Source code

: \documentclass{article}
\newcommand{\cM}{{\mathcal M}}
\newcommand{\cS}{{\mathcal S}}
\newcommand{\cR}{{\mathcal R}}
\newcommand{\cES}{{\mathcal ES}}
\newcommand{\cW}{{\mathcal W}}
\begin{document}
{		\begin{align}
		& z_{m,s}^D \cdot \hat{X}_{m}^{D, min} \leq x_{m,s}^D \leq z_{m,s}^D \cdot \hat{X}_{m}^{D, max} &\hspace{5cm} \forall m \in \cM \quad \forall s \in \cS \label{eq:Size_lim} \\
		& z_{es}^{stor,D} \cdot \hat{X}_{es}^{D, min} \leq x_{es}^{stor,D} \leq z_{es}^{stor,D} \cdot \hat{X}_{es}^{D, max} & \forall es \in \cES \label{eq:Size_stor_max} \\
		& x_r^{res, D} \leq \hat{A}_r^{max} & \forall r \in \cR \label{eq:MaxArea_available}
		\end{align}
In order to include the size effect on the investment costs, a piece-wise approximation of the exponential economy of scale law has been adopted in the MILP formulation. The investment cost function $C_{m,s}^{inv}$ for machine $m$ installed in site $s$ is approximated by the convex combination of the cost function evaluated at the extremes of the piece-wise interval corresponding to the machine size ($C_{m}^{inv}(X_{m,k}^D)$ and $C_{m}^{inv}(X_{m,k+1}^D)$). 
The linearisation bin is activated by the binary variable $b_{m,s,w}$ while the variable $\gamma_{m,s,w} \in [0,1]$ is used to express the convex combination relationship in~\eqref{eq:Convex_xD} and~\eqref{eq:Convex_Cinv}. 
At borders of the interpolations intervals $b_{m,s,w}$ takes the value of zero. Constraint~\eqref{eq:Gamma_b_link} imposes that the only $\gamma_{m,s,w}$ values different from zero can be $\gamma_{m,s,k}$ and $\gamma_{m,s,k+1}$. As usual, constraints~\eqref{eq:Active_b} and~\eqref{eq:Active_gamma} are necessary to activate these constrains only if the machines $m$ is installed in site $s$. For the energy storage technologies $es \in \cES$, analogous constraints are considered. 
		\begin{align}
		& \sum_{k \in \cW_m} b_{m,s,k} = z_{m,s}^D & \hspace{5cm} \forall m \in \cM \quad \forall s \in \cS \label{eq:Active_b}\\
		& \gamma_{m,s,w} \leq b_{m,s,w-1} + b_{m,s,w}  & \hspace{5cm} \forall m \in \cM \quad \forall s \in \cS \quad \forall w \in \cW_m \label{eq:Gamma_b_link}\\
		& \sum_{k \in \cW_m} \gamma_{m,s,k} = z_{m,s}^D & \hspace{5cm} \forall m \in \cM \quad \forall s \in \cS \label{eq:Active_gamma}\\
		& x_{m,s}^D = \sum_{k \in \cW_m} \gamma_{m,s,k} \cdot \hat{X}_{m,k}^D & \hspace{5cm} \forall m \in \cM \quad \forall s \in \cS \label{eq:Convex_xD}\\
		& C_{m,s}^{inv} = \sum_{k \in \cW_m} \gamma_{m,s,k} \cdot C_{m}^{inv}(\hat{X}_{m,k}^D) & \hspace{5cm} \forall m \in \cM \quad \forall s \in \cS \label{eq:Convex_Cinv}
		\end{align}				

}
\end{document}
----
- _DIRECTIONS FOR THIS TASK_:
All records are to be retyped exactly. None may be omitted.

- _TASK SOLUTION_:
Source code

: \documentclass{article}
\newcommand{\cM}{{\mathcal M}}
\newcommand{\cS}{{\mathcal S}}
\newcommand{\cR}{{\mathcal R}}
\newcommand{\cES}{{\mathcal ES}}
\newcommand{\cW}{{\mathcal W}}
\begin{document}
{		\begin{align}
		& z_{m,s}^D \cdot \hat{X}_{m}^{D, min} \leq x_{m,s}^D \leq z_{m,s}^D \cdot \hat{X}_{m}^{D, max} &\hspace{5cm} \forall m \in \cM \quad \forall s \in \cS \label{eq:Size_lim} \\
		& z_{es}^{stor,D} \cdot \hat{X}_{es}^{D, min} \leq x_{es}^{stor,D} \leq z_{es}^{stor,D} \cdot \hat{X}_{es}^{D, max} & \forall es \in \cES \label{eq:Size_stor_max} \\
		& x_r^{res, D} \leq \hat{A}_r^{max} & \forall r \in \cR \label{eq:MaxArea_available}
		\end{align}
In order to include the size effect on the investment costs, a piece-wise approximation of the exponential economy of scale law has been adopted in the MILP formulation. The investment cost function $C_{m,s}^{inv}$ for machine $m$ installed in site $s$ is approximated by the convex combination of the cost function evaluated at the extremes of the piece-wise interval corresponding to the machine size ($C_{m}^{inv}(X_{m,k}^D)$ and $C_{m}^{inv}(X_{m,k+1}^D)$). 
The linearisation bin is activated by the binary variable $b_{m,s,w}$ while the variable $\gamma_{m,s,w} \in [0,1]$ is used to express the convex combination relationship in~\eqref{eq:Convex_xD} and~\eqref{eq:Convex_Cinv}. 
At borders of the interpolations intervals $b_{m,s,w}$ takes the value of zero. Constraint~\eqref{eq:Gamma_b_link} imposes that the only $\gamma_{m,s,w}$ values different from zero can be $\gamma_{m,s,k}$ and $\gamma_{m,s,k+1}$. As usual, constraints~\eqref{eq:Active_b} and~\eqref{eq:Active_gamma} are necessary to activate these constrains only if the machines $m$ is installed in site $s$. For the energy storage technologies $es \in \cES$, analogous constraints are considered. 
		\begin{align}
		& \sum_{k \in \cW_m} b_{m,s,k} = z_{m,s}^D & \hspace{5cm} \forall m \in \cM \quad \forall s \in \cS \label{eq:Active_b}\\
		& \gamma_{m,s,w} \leq b_{m,s,w-1} + b_{m,s,w}  & \hspace{5cm} \forall m \in \cM \quad \forall s \in \cS \quad \forall w \in \cW_m \label{eq:Gamma_b_link}\\
		& \sum_{k \in \cW_m} \gamma_{m,s,k} = z_{m,s}^D & \hspace{5cm} \forall m \in \cM \quad \forall s \in \cS \label{eq:Active_gamma}\\
		& x_{m,s}^D = \sum_{k \in \cW_m} \gamma_{m,s,k} \cdot \hat{X}_{m,k}^D & \hspace{5cm} \forall m \in \cM \quad \forall s \in \cS \label{eq:Convex_xD}\\
		& C_{m,s}^{inv} = \sum_{k \in \cW_m} \gamma_{m,s,k} \cdot C_{m}^{inv}(\hat{X}_{m,k}^D) & \hspace{5cm} \forall m \in \cM \quad \forall s \in \cS \label{eq:Convex_Cinv}
		\end{align}				

}
\end{document}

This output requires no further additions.